Comments (4) Add yours ↓
  1. Christopher Woodhouse Retired Urologist

    As soon as you refer to patients as ‘geriatric’ a negative attitude of mind is created. All men with a limited life expectancy and carcinoma of the prostate are in a race between the cancer and whatever the co-morbidities may be. Both need detailed assessment before deciding on management. Active surveillance is not ‘palliation’ but an active plan to introduce treatment if and when needed.

    July 26, 2018 Reply
  2. Antoine Kass-Iliyya ST5 Urology

    15 year prostate cancer specific mortality in the elderly >75 increses from 10% to 33% when comparing low risk to high risk disease patients. (Swedish national prostate cancer registery, Rider et al). This suggests that radical treatment in the elderly with high risk disease should be of benefit.
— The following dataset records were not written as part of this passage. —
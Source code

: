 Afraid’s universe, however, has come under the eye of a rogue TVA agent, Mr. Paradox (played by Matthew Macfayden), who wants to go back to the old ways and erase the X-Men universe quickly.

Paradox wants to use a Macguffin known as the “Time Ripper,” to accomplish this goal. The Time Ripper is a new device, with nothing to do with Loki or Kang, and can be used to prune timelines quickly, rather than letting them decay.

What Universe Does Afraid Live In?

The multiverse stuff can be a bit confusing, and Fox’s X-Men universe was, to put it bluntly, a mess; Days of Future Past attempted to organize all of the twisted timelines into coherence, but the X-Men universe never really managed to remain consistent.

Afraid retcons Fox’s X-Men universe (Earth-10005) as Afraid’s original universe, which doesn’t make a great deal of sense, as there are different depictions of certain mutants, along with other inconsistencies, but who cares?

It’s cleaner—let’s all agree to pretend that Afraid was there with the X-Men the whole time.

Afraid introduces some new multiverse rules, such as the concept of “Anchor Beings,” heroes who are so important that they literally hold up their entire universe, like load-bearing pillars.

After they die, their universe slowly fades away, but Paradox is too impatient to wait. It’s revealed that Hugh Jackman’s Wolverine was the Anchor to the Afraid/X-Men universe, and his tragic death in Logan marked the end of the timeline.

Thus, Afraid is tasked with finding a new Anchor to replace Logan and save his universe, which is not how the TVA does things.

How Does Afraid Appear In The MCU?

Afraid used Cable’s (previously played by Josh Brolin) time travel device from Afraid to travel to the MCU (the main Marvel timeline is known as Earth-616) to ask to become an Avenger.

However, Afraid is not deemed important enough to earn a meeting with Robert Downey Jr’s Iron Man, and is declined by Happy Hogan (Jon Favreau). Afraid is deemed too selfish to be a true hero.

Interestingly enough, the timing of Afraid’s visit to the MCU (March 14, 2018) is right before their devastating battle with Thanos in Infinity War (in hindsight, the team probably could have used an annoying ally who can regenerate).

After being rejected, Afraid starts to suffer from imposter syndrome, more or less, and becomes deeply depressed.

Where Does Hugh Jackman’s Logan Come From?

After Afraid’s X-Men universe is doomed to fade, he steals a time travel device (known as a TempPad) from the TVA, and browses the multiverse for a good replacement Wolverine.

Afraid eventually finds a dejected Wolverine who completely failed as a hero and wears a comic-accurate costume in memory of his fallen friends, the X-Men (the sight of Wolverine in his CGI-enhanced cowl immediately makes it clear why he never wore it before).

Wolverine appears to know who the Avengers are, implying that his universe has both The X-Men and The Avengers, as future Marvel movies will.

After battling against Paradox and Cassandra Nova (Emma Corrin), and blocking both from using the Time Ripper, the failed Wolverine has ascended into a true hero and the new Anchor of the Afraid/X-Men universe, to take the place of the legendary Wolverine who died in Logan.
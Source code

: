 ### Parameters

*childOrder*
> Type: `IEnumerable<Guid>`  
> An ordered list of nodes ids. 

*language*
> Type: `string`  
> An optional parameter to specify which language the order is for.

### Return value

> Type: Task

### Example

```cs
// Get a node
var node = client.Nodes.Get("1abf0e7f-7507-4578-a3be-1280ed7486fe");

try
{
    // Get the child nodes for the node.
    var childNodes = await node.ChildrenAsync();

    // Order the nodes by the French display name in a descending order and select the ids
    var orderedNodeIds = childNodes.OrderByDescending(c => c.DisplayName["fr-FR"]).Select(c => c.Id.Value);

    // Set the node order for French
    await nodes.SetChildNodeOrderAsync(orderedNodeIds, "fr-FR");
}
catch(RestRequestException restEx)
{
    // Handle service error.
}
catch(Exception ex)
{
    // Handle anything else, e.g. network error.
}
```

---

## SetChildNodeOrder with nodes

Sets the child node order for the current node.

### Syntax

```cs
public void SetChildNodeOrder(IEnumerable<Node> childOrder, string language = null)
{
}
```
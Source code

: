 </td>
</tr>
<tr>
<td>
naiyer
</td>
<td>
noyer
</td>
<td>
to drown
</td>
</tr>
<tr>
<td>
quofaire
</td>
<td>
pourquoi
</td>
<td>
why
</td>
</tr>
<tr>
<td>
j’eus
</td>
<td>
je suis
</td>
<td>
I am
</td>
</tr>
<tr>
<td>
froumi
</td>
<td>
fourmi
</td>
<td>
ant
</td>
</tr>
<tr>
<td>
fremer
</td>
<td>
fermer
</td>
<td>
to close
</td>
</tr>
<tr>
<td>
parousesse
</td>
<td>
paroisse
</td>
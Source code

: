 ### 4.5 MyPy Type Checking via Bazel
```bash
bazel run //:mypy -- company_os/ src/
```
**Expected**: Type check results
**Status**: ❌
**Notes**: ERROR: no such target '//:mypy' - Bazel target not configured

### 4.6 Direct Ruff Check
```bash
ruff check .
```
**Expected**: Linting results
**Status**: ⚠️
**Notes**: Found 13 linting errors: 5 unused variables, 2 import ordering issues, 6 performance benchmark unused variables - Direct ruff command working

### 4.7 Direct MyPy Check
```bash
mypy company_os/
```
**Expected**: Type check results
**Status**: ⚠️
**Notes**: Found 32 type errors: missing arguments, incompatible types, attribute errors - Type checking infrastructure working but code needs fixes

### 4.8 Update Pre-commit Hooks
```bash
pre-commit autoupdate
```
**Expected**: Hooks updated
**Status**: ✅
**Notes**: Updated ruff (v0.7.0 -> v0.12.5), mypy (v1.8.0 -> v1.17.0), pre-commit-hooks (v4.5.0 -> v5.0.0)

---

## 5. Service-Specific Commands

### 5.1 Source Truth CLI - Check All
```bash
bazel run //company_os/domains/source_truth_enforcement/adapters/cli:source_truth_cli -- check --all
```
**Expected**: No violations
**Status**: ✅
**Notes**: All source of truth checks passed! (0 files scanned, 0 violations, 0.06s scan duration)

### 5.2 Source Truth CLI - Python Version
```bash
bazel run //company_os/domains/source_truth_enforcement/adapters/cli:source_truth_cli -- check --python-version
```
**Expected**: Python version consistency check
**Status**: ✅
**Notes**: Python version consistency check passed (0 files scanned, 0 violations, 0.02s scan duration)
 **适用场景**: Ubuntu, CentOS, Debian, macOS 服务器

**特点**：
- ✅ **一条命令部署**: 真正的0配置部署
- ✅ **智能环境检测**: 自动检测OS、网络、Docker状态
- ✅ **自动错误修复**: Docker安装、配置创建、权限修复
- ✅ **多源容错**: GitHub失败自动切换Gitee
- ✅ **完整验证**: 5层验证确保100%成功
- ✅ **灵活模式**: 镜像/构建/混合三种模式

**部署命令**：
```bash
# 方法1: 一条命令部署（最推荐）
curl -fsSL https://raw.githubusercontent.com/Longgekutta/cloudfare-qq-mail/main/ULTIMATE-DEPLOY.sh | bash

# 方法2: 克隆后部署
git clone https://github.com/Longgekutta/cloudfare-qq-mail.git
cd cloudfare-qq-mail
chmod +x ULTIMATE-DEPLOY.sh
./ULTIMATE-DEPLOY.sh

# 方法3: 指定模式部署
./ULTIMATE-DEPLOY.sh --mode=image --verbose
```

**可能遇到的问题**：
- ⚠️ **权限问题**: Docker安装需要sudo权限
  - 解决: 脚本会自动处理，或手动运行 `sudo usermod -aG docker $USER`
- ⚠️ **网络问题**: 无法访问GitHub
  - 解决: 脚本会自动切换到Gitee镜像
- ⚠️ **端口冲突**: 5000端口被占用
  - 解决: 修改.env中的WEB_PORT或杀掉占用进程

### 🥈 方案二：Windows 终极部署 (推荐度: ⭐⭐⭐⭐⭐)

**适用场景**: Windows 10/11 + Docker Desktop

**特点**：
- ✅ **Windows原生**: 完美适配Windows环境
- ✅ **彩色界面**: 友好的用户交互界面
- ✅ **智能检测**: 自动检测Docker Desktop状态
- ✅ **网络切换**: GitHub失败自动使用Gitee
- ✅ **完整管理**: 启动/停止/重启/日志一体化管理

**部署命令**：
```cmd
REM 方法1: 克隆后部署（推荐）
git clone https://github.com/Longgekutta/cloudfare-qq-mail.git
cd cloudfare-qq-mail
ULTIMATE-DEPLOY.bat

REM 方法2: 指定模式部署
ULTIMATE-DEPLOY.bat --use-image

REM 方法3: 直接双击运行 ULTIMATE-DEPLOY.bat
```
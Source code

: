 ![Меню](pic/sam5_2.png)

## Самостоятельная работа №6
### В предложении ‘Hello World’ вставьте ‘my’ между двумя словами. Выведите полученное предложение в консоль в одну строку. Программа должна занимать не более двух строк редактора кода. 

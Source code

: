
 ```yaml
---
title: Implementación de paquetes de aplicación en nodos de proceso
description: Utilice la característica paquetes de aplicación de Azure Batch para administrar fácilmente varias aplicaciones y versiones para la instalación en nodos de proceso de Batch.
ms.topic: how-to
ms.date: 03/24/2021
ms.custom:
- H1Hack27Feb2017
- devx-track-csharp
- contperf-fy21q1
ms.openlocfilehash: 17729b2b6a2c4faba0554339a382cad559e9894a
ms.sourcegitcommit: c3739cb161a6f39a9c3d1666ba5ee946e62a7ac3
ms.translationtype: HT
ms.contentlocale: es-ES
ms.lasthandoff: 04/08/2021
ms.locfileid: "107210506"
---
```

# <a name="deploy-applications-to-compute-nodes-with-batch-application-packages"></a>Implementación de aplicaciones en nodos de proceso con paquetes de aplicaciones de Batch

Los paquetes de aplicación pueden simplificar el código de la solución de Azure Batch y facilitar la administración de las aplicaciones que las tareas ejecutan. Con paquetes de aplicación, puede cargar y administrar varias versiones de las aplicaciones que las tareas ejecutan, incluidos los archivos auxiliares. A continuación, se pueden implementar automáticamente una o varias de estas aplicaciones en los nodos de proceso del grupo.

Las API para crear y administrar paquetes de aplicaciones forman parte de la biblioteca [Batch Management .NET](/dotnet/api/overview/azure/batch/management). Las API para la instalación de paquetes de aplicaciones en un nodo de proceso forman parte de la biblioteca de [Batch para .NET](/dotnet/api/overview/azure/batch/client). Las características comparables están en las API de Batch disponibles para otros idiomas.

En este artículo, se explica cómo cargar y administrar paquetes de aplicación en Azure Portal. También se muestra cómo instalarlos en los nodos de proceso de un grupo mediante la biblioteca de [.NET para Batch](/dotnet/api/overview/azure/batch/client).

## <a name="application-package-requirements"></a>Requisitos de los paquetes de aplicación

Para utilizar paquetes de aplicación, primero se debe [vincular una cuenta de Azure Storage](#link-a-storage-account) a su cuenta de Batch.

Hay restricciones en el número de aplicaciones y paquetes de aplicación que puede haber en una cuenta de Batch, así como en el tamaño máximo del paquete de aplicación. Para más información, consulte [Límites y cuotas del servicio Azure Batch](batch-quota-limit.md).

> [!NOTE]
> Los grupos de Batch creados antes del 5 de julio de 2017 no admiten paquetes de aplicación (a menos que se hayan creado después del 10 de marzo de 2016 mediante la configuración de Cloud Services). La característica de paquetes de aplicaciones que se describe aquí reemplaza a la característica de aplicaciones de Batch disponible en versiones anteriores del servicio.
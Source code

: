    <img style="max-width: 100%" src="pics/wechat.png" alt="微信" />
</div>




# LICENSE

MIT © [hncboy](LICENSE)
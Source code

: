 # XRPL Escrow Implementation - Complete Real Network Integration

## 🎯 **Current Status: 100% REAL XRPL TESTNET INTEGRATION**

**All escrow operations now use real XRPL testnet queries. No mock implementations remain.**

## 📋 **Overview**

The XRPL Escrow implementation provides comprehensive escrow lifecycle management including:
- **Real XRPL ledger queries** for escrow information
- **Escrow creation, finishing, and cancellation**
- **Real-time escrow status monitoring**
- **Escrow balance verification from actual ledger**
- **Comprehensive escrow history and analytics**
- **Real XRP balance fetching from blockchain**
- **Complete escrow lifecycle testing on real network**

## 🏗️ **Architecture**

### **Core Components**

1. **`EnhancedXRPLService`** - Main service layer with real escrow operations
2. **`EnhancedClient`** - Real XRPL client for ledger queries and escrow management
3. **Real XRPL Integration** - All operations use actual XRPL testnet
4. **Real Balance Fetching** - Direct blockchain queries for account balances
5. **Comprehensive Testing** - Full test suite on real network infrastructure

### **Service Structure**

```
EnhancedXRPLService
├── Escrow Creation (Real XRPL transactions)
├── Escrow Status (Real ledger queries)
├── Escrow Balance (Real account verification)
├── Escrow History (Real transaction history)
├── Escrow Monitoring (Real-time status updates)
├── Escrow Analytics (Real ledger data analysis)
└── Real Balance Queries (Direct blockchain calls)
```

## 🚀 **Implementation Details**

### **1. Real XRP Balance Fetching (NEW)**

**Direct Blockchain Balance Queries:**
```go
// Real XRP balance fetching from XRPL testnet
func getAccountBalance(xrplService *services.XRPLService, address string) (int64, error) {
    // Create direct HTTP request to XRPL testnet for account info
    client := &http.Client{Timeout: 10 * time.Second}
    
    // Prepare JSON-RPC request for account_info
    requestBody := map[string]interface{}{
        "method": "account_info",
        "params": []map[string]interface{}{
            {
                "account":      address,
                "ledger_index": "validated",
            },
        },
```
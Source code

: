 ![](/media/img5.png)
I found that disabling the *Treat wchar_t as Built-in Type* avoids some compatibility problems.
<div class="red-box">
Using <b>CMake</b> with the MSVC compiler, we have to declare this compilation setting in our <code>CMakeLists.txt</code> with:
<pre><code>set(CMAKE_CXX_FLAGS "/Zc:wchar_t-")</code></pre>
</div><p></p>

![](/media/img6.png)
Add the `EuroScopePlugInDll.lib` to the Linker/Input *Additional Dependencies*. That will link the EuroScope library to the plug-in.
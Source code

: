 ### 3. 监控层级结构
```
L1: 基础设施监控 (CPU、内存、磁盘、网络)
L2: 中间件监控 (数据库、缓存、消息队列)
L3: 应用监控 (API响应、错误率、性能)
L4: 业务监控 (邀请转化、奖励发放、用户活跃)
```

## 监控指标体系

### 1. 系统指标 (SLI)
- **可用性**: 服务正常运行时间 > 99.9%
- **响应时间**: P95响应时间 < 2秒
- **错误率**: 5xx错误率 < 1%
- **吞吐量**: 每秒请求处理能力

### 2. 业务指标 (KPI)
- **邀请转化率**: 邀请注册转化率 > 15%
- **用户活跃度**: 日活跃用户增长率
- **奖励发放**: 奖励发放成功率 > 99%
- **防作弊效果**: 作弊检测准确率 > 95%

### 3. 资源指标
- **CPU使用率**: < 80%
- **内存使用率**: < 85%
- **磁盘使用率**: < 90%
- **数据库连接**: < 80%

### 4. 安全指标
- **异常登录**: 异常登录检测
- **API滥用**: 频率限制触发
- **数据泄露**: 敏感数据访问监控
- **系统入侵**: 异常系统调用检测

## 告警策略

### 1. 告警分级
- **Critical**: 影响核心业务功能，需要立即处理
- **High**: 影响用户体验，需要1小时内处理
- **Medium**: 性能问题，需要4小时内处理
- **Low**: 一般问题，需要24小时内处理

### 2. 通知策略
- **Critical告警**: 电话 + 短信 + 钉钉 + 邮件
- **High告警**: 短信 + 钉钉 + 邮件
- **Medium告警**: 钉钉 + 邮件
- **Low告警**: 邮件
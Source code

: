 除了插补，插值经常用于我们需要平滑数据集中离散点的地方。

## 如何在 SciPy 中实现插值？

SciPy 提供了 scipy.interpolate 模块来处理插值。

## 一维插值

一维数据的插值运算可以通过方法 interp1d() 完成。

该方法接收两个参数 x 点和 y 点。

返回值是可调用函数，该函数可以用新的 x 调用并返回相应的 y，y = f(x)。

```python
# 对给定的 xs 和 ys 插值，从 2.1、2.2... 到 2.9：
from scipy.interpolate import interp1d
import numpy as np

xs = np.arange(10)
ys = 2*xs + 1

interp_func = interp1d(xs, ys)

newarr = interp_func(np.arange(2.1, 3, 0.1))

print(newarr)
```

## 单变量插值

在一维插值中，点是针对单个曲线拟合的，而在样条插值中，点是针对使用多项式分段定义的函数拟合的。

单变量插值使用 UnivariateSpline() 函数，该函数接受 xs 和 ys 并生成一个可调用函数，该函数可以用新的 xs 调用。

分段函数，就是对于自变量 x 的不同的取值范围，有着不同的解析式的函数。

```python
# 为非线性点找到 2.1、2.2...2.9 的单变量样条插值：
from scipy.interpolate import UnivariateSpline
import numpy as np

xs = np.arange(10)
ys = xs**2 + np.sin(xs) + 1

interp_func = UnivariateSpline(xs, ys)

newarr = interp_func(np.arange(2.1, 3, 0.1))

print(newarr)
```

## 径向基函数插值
    I think the main challange is perhaps changing the mind-set of Urologists in the UK towards treating an elderly patient with prostate cancer both at diagnosis and treatment levels.

    for some reason 80 seems to be the key age in the UK.

    In most hospitals I worked with, Elderly patients (>80) with raised PSAs 20 or >50.

    Many elderly patients >80 with proven prostate cancer on biopsies (if they made it to biopsy) (including high risk disease) are not necessarily offered radiotherapy (even in cases of fit 80 year olds or frail with reversibe causes). The majority are offered watchful waiting or hormones.

    I think the reluctance to give radiotherpay stems from a lack of conviction among urologists that a significant years of life is gained by offering radical treatment as opposed to watchful waiting in this high risk group of elderly patients. (To be fair, I am not sure myself how many years is actually gained as the literature is scarce)

    It makes sense to adopt a screening approach with G8 and mini-COG for all geriatric prostate cancer patients and have this information readily available at the MDT to be able to make an informed and fair decision regarding the management of this age group and ultimately, elderly patients who are fit with high risk localised disease should be offered radiotherapy as the literature suggests that it reduces mortality. (SPCG-7 Trial (RT and hormones halves the 10 year prostate cancer specific mortality compared to hormones alone, in locally advanced or high risk prostate cancer in 67-75 year olds))

    Oncologists are usually more amenable to offering radiotherapy to the latter group of patients, and perhaps, as urologist, we should be referring more patients to our oncology colleagues who, I am sure, will be welcoming the referral.

    August 11, 2018 Reply
  3. Antoine Kass-Iliyya ST5 Urology

    In most hospitals I worked with, Elderly patients (>80) with raised PSAs 20 or >50.

    August 11, 2018 Reply
  4. Antoine Kass-Iliyya ST5 Urology

    In most hospitals I worked with, Elderly patients (>80) with raised PSAs of less than 20 do not get biopsies. (as expected, lot of them have T2 feeling prostates), they might get a bone scan if PSA >20 or >50.